Только теперь она медленно начала осознавать, что в его будущем нет и не было для нее места.
Саймон попробовал новый ход.
- Понимаешь, Гэрриет, ты слишком хороша для меня.
- Нет. - Она беспомощно помотала головой.
- Правда, слишком хороша. Борзая, конечно, страшная сука, но это как раз то, что мне надо.
В окно вдруг заглянуло солнце, чего уже давно не было, и осветило беспорядок в комнате - неубранную постель, свисающие со всех стульев вещи Гэрриет, переполненные пепельницы.
- Не грусти, - сказал Саймон. - Видишь, какой отличный сегодня денек? Ну давай, малышка, уже поздно, пора собирать вещички.
Пока он ходил с ее чемоданом по комнате и бросал в него без разбору шарфы, пластинки, книги и косметику, ей казалось, будто он большим ластиком стирает ее след из своей жизни. Он с трудом сдерживал радостное возбуждение и простился с нею кое-как: шлепок по попе, небрежное “пока” - и все. Когда дверь за Гэрриет захлопнулась, ей даже послышался вздох облегчения. Тут же раздались удаляющиеся шаги: это Саймон бросился наводить порядок к приезду Борзой.

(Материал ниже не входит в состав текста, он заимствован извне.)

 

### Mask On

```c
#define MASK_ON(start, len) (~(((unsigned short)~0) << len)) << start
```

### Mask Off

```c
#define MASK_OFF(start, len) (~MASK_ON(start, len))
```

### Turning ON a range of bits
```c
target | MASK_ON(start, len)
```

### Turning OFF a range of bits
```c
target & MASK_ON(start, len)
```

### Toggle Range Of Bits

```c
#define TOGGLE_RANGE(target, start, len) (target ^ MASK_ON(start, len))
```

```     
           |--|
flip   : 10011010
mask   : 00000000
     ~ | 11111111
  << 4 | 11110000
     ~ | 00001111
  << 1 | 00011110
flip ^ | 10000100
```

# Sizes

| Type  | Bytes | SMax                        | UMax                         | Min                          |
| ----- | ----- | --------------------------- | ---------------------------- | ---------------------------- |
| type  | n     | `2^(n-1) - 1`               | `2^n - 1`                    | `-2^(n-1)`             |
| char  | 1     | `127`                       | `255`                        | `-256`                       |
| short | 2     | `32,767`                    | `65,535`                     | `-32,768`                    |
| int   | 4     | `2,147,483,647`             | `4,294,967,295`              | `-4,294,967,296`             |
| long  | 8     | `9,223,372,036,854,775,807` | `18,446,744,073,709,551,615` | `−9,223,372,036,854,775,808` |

Дома Гэрриет вывалила вещи из чемодана и упала на кровать. С минуту она лежала, слушая перезвон часов на оксфордских башнях. Ей предстояло прожить целый день, а потом еще целую жизнь - без Саймона. Она встала, включила газ и опустилась на колени возле плиты. Через десять секунд газ кончился, и стрелка застыла на нуле.
Зашла миссис Гласе и начала крикливо требовать деньги за прошлый месяц, но, увидев лицо Гэрриет, тут же умолкла. “Белая, как смерть, бедняжка, - говорила она потом своему мужу. - Знать, грешить тоже не сладко”.